EXERCISE BRIEF — In the following material, identify every line holding the string "error" and return it.
***** EXCERPTED RECORDS
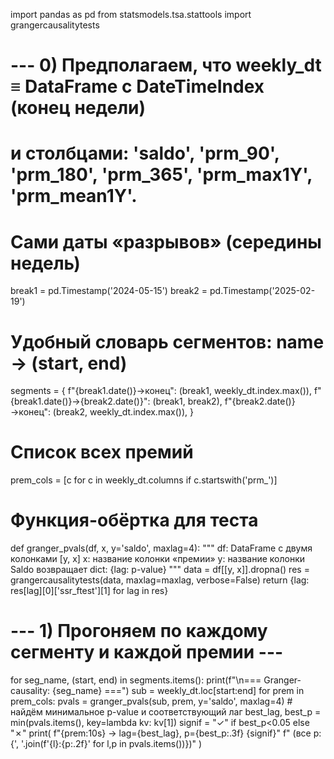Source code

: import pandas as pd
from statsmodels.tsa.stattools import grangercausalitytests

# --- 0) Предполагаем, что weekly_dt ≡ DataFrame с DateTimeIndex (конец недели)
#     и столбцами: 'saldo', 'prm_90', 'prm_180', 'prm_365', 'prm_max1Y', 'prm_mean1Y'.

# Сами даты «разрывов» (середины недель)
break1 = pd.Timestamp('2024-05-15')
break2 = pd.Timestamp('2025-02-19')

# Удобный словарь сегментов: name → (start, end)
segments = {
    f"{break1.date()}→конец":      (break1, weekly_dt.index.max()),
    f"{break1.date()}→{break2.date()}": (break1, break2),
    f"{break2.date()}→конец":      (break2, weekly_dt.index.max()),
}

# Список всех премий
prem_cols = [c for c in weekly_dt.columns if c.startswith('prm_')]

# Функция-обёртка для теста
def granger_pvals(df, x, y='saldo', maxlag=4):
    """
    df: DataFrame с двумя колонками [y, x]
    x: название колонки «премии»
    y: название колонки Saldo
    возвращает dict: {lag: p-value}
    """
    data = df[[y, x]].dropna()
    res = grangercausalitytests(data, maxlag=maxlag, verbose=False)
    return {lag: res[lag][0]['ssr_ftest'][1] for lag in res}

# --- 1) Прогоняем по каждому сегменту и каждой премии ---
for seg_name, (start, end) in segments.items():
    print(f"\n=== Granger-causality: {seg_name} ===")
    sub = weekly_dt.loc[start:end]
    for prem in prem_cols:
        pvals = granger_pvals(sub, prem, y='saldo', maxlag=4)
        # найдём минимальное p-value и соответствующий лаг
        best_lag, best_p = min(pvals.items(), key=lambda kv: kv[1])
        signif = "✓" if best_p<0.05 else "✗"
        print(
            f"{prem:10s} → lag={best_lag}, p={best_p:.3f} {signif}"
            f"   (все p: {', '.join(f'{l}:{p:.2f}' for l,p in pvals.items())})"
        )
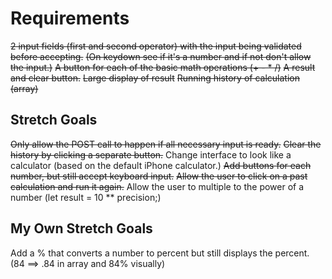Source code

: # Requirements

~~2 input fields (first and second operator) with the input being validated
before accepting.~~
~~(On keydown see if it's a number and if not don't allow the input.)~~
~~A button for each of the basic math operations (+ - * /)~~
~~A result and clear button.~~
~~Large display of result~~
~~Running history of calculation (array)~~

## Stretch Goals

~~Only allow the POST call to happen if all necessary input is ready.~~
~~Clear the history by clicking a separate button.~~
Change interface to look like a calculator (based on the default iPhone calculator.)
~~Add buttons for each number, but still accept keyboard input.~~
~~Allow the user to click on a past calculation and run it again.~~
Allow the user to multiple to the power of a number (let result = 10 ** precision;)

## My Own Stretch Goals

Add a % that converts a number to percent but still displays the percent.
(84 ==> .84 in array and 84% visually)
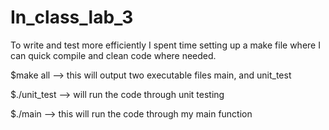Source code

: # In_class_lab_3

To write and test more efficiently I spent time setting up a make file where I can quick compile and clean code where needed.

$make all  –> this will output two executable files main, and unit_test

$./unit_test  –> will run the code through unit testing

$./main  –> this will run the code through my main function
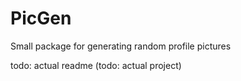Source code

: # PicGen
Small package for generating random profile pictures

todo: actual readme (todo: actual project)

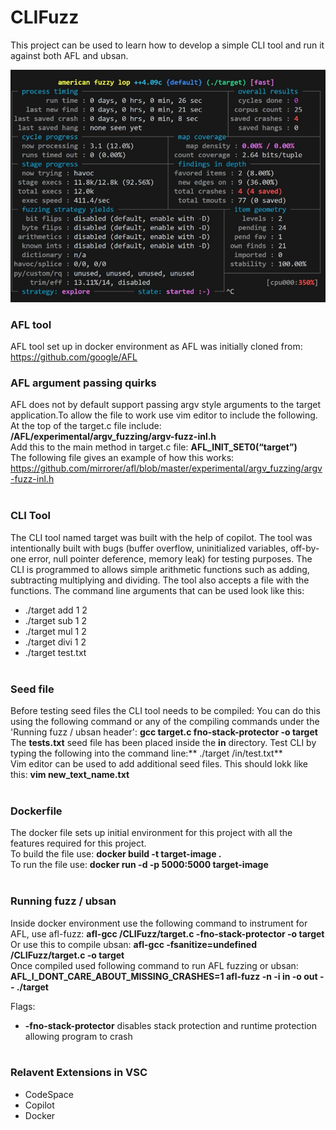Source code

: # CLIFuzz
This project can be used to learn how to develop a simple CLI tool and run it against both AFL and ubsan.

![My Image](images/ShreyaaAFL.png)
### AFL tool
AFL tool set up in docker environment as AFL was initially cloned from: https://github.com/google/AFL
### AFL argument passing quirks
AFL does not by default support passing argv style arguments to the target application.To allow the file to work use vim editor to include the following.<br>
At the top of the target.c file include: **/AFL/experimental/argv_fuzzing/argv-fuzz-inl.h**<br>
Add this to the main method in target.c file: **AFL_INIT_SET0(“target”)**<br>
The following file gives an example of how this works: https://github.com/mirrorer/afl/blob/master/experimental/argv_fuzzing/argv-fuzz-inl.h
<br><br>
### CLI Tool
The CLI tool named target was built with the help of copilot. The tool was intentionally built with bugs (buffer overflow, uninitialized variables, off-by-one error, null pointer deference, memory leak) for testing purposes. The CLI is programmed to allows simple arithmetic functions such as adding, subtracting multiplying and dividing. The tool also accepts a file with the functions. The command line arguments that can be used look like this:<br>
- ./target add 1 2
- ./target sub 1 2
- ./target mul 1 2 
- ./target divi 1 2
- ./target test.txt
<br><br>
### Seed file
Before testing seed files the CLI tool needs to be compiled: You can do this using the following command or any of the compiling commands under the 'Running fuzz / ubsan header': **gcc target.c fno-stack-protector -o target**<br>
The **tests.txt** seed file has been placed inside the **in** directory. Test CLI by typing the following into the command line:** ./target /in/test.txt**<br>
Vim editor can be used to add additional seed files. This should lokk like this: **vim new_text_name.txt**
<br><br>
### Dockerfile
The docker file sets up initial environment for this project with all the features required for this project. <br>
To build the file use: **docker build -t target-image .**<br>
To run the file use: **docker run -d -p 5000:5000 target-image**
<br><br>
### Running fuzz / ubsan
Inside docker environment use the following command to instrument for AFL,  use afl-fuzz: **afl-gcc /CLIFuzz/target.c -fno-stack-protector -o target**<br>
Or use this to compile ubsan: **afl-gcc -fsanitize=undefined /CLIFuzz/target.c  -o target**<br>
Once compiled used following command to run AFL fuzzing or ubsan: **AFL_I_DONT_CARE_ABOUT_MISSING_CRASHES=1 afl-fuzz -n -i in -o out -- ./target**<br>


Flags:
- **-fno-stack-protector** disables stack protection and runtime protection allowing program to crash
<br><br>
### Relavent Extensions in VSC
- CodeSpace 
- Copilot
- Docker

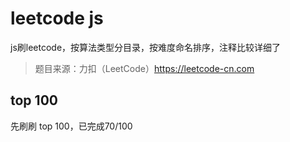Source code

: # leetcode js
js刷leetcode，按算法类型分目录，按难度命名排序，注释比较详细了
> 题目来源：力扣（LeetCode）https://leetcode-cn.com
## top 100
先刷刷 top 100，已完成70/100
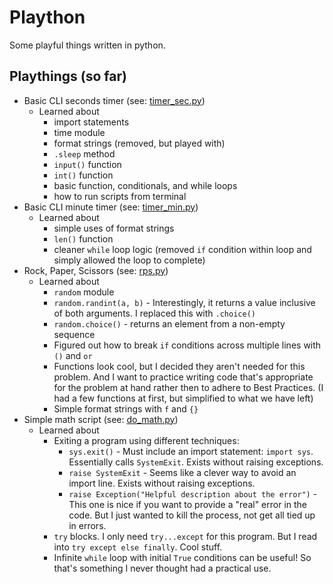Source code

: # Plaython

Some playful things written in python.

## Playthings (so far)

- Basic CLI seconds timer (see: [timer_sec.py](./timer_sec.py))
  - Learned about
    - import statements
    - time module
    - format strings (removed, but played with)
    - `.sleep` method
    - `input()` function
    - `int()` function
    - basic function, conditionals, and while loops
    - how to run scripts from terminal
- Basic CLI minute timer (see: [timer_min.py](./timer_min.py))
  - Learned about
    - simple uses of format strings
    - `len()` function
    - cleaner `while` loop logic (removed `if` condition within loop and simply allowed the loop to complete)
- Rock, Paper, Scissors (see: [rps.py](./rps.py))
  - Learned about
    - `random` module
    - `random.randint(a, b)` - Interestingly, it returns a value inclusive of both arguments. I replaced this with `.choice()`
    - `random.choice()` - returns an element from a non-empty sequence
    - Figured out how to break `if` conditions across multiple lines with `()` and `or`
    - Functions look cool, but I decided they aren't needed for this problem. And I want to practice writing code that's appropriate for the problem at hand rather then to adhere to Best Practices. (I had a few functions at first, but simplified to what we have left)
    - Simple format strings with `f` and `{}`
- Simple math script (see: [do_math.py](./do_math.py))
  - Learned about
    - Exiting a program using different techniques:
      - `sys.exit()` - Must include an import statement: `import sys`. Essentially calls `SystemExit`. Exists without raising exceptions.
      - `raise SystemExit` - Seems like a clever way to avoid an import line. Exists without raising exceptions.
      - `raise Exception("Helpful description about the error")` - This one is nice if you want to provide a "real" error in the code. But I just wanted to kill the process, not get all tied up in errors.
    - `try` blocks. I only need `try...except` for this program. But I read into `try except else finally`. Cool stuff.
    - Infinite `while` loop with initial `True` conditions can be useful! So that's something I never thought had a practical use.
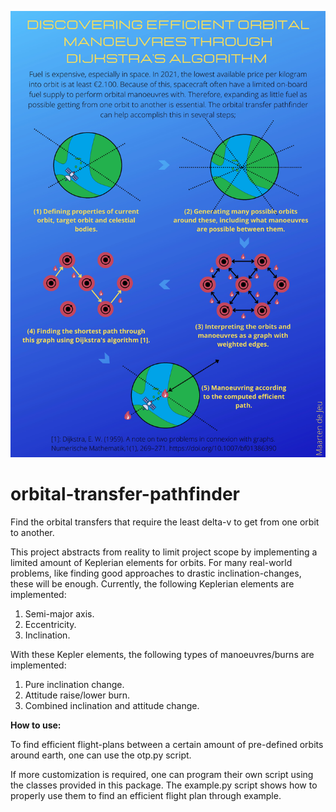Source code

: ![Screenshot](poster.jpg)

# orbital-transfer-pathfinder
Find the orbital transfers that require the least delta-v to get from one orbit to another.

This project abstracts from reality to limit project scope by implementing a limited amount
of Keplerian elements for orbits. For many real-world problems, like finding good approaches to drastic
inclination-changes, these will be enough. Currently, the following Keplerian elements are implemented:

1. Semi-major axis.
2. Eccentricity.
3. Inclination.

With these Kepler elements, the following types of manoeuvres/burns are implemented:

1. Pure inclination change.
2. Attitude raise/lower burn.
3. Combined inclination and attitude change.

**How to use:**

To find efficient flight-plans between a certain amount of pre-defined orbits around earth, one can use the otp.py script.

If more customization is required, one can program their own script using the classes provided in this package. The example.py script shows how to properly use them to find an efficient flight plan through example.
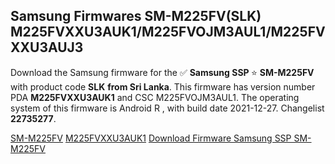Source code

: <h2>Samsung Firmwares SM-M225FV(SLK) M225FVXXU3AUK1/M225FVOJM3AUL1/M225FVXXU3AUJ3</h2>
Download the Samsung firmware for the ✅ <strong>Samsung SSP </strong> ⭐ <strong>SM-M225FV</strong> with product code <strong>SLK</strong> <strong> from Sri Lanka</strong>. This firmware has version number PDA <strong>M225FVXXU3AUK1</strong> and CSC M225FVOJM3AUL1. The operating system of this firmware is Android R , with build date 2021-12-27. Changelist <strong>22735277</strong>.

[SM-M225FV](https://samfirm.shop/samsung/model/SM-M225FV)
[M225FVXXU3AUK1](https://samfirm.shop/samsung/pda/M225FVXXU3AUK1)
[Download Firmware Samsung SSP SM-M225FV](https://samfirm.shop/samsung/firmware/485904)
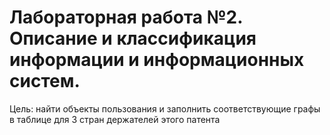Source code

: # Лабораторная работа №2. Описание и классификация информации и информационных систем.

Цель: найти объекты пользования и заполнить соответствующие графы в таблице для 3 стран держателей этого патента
**********
RESULT OF THE TASK —
The CLI tool named target was built with the help of copilot. The tool was intentionally built with bugs (buffer overflow, uninitialized variables, off-by-one error, null pointer deference, memory leak) for testing purposes. The CLI is programmed to allows simple arithmetic functions such as adding, subtracting multiplying and dividing. The tool also accepts a file with the functions. The command line arguments that can be used look like this:<br>
      - `raise Exception("Helpful description about the error")` - This one is nice if you want to provide a "real" error in the code. But I just wanted to kill the process, not get all tied up in errors.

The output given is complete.